Comments about films screened at Cinequest 2011.
Potiche: This delightful French farce of feminist self-discovery is the funniest movie in over a year, and another showcase for Catherine Deneuve (as if she needs one). DeNeuve plays a 1977 potiche, French for “trophy housewife”, married to a guy who is a male chauvinist pig both by choice and cluelessness. He is also the meanest industrialist in France – Ebenezer Scrooge would be a softie next to this guy – and the workers in his factories are about to explode. He becomes incapacitated, and she must run the factory.
Now, this is a familiar story line for gender comedy – why is it so damn funny? It starts with the screenplay, which is smart and quick like the classic screwball comedy that American filmmakers don’t make anymore. And the cast is filled with proven actors who play each comic situation with complete earnestness, no matter how absurd.
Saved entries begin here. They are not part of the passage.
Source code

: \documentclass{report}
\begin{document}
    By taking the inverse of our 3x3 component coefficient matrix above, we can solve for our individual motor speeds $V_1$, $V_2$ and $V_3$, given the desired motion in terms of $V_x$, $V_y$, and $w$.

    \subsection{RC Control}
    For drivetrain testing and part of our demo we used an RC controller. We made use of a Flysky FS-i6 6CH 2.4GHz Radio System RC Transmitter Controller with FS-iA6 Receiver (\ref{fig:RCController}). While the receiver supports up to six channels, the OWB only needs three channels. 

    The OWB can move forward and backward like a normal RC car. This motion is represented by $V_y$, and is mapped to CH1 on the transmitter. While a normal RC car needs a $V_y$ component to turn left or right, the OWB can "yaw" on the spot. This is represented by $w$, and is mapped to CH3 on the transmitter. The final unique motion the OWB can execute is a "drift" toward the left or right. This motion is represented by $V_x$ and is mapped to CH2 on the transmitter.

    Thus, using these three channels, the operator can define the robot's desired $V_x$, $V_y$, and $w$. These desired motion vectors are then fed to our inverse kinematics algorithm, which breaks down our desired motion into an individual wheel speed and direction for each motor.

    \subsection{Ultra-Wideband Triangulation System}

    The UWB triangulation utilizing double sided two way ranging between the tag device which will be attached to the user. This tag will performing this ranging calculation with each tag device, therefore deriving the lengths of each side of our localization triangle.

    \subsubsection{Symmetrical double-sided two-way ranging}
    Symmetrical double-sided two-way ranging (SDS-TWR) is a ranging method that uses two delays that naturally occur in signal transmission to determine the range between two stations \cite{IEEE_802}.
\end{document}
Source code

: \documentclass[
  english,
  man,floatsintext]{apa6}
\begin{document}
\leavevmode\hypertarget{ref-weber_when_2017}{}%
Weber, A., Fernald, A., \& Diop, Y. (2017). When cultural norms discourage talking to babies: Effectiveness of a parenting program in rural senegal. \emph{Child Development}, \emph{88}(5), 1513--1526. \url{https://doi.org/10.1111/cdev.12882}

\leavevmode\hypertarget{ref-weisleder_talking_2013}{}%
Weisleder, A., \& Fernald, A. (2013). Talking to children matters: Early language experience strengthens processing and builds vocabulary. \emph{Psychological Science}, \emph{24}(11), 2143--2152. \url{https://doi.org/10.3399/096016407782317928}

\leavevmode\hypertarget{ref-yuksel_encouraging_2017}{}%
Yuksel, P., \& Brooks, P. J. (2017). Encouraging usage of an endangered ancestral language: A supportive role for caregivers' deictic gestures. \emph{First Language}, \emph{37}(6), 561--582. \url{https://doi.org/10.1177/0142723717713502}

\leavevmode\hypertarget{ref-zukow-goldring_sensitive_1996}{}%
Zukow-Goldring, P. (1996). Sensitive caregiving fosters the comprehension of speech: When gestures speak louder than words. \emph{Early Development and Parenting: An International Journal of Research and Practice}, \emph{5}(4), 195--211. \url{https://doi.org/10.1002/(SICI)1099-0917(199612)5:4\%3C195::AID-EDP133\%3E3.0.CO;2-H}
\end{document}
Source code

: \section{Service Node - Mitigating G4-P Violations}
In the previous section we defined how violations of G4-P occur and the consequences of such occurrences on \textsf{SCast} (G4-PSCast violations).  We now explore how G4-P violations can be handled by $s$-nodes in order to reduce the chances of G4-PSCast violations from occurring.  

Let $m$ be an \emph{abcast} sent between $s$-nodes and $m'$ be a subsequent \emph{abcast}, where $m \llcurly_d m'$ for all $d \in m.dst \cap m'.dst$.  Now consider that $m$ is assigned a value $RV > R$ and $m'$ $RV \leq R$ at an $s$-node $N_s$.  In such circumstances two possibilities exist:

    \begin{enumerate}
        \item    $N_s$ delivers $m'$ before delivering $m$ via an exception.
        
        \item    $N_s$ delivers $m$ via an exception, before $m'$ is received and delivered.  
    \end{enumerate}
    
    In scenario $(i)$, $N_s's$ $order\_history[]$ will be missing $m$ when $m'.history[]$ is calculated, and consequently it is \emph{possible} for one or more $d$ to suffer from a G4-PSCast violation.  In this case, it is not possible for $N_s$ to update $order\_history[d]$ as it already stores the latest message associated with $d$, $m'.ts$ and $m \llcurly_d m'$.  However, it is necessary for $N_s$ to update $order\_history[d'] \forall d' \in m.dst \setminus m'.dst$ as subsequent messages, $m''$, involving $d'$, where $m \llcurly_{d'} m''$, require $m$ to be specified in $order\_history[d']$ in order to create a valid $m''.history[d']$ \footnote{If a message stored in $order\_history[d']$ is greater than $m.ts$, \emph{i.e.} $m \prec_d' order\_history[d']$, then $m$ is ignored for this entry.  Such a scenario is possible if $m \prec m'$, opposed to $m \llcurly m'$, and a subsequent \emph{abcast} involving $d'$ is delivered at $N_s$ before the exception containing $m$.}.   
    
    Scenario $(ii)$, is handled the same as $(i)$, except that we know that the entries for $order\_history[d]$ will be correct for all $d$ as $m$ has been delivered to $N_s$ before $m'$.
Director Francois Ozon, best known in the US for Swimming Pool and 8 Women, adapted the screenplay from a play and has a blast skewering late-70s gender roles and both the bourgeoisie and the proletariat. Gerard Depardieu plays the Communist mayor, who is both the husband’s nemesis and the wife’s former fling. Two of the very best French comic players, Fabrice Luchini and Karen Viard, shine in co-starring roles as the husband and his secretary.
The biggest surprise at San Jose’s Cinequest film festival was the indie comedy Here’s the Kicker, written by its star, Ian Michaels. The relationship of a prematurely retired football player and his girlfriend is being battered by their dead-end jobs in LA; (she is a make up artist – in porn films). To save their relationship, he agrees to move back to her hometown in Texas where they can open a salon/saloon: a combo beauty parlor and sports bar. Just as they are leaving on the road trip, he is offered his dream job as a football scout. When is he going to get the nerve to tell her? Along the way, they pick up his obnoxious former teammate and, most hilariously, his dad, who does NOT want to return to alcohol rehab. Many guffaws ensue in this all too rare occurrence – a satisfying American film comedy.
It’s hard to write comedy. Otherwise, we’d be seeing lots of good comedies. So Ian Michaels deserves some recognition, and, above all, to get more screenplays greenlighted.
As the girlfriend, Sarah Smick succeeds in remaining sympathetic despite being continually aggrieved – no easy accomplishment. Luce Rains is great as the drunk dad.
According to Ian Michaels at the screening, Director/Cinematographer/Editor Chris Harris made the key decision to cut some early scenes so the road trip could commence sooner. Obviously, that move worked. Here’s the Kicker deserves a wide release.
A Little Help is a Jenna Fischer vehicle that illustrates the depth that Fischer can bring to even a shallow character. In this dramedy, Fischer is suddenly widowed and must reassemble her life and support her quirky 12-year-old son despite the intrusions of her shrill, micro-controlling sister (Brooke Smith) and their chilly mother (Leslie Anne Warren). Fischer’s biggest challenge is helping her son navigate social life at his new school, where he has told a preposterous lie on his first day.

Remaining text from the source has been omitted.